■ **Exercise**
Please report how many lines in the records below contain the word "Version", and give nothing else.

··· Records to process

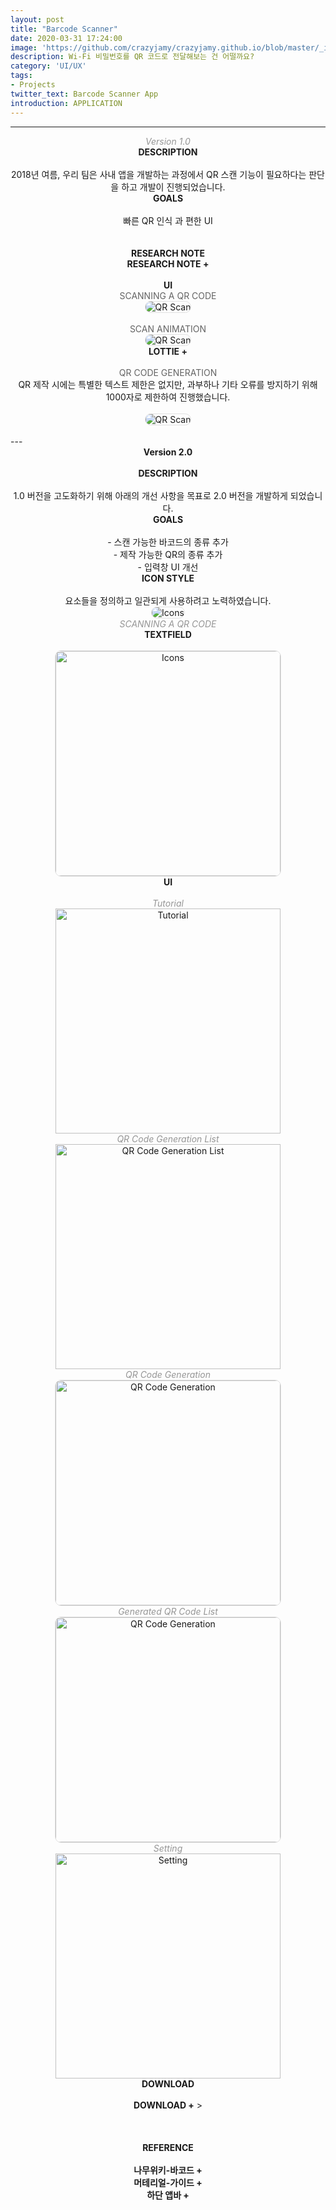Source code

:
 ```yaml
---
layout: post
title: "Barcode Scanner"
date: 2020-03-31 17:24:00
image: 'https://github.com/crazyjamy/crazyjamy.github.io/blob/master/_images/_thumbnail/qrscanner.png?raw=true'
description: Wi-Fi 비밀번호를 QR 코드로 전달해보는 건 어떨까요?
category: 'UI/UX'
tags:
- Projects
twitter_text: Barcode Scanner App
introduction: APPLICATION
---
```


---
<div align="center">
<span style="font-style: italic; color: #969696;">Version 1.0 </span><br />
<strong> DESCRIPTION </strong> <br /><br />
2018년 여름, 우리 팀은 사내 앱을 개발하는 과정에서 QR 스캔 기능이 필요하다는 판단을 하고 개발이 진행되었습니다. <br />
<strong> GOALS </strong> <br /><br />
빠른 QR 인식 과 편한 UI<br /><br /><br />
<strong> RESEARCH NOTE</strong><br />
<a href="https://crazyjamy.github.io/babosarang-mobile/](https://docs.google.com/spreadsheets/d/12QsEy9Q259WckKjOmFr9uuO6wFndcBunB7rJhQDl1ak/edit?usp=sharing" style="font-weight: bold; text-decoration: none;">RESEARCH NOTE +</a> 
<br /><br />
<strong> UI </strong> <br />
<span style="color: #646464;">SCANNING A QR CODE</span><br />
<img src="https://github.com/crazyjamy/crazyjamy.github.io/blob/master/_images/_post/qrscanner/Prototype_QR_Scanner_scanning_360-628.gif?raw=true" alt="QR Scan" style="border: 1px solid #e1e1e1; border-radius: 10px;">
<br /><br />
<span style="color: #646464;">SCAN ANIMATION</span><br />
<img src="https://user-images.githubusercontent.com/29529125/77987124-ec2be180-7353-11ea-97c4-a6fbae1284a5.gif" alt="QR Scan" style="border: 1px solid #e1e1e1; border-radius: 10px;"><br />
<a href="[https://crazyjamy.github.io/babosarang-mobile/](https://docs.google.com/spreadsheets/d/12QsEy9Q259WckKjOmFr9uuO6wFndcBunB7rJhQDl1ak/edit?usp=sharing)" style="font-weight: bold; text-decoration: none;">LOTTIE +</a>
<br /><br />
<span style="color: #646464;">QR CODE GENERATION</span><br />
QR 제작 시에는 특별한 텍스트 제한은 없지만, 과부하나 기타 오류를 방지하기 위해 1000자로 제한하여 진행했습니다.
<br /><br />
<img src="https://github.com/crazyjamy/crazyjamy.github.io/blob/master/_images/_post/qrscanner/Prototype_QR_Scanner_create_360-628.gif?raw=true" alt="QR Scan" style="border: 1px solid #e1e1e1; border-radius: 10px;">
<br /><br />
</div>
---
<div align="center">
<strong> Version 2.0</strong> <br /><br />
<strong> DESCRIPTION </strong> <br /><br />
1.0 버전을 고도화하기 위해 아래의 개선 사항을 목표로 2.0 버전을 개발하게 되었습니다.<br />
<strong> GOALS </strong> <br /><br />
- 스캔 가능한 바코드의 종류 추가<br />
- 제작 가능한 QR의 종류 추가<br />
- 입력창 UI 개선<br />
<strong> ICON STYLE </strong> <br /><br />
요소들을 정의하고 일관되게 사용하려고 노력하였습니다.  <br />
<img src="https://github.com/crazyjamy/crazyjamy.github.io/blob/master/_images/_post/qrscanner/icon-qr.png?raw=true" alt="Icons" style="border: 1px solid #e1e1e1; border-radius: 10px;"> <br />
<span style="font-style: italic; color: #969696;">SCANNING A QR CODE</span><br />
<strong> TEXTFIELD </strong> <br /><br />
<img src="https://github.com/crazyjamy/crazyjamy.github.io/blob/master/_images/_post/qrscanner/img_textfield_states.png?raw=true" alt="Icons"  width="360" style="border: 1px solid #e1e1e1; border-radius: 10px;"><br />
<strong> UI </strong> <br /><br />
<span style="font-style: italic; color: #969696;">Tutorial</span><br />
<img src="https://github.com/crazyjamy/crazyjamy.github.io/blob/master/_images/_post/qrscanner/img_tutorial.png?raw=true" alt="Tutorial" width="360"><br />
<span style="font-style: italic; color: #969696;">QR Code Generation List</span><br />
<img src="https://github.com/crazyjamy/crazyjamy.github.io/blob/master/_images/_post/qrscanner/img_createlist.png?raw=true" alt="QR Code Generation List" width="360"><br />
<span style="font-style: italic; color: #969696;">QR Code Generation</span><br />
<img src="https://github.com/crazyjamy/crazyjamy.github.io/blob/master/_images/_post/qrscanner/Prototype_QR_Scanner_generate_qr_code_vs2.gif?raw=true" alt="QR Code Generation" width="360" style="border: 1px solid #e1e1e1; border-radius: 10px;"><br />
<span style="font-style: italic; color: #969696;">Generated QR Code List</span><br />
<img src="https://github.com/crazyjamy/crazyjamy.github.io/blob/master/_images/_post/qrscanner/img_generated_list.png?raw=true" alt="QR Code Generation" width="360" style="border: 1px solid #e1e1e1; border-radius: 10px;"><br />
<span style="font-style: italic; color: #969696;">Setting</span><br />
<img src="https://github.com/crazyjamy/crazyjamy.github.io/blob/master/_images/_post/qrscanner/img_setting.png?raw=true" alt="Setting" width="360"><br />
<strong> DOWNLOAD </strong> <br /><br />
<a href="https://play.google.com/store/apps/details?id=io.jmobile.jmscanner" style="font-weight: bold; text-decoration: none;"> DOWNLOAD +</a> ><br /><br /><br /><br />
<strong> REFERENCE </strong> <br /><br />
<a href="https://namu.wiki/w/%EB%B0%94%EC%BD%94%EB%93%9C" style="font-weight: bold; text-decoration: none;">나무위키-바코드 +</a> <br />
<a href="https://material.io/components/app-bars-bottom/" style="font-weight: bold; text-decoration: none;">머테리얼-가이드 +</a> <br />
<a href="https://material.io/components/app-bars-bottom/#anatomy" style="font-weight: bold; text-decoration: none;">하단 앱바 +</a> 
</div>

······

■ **Output for this task**
2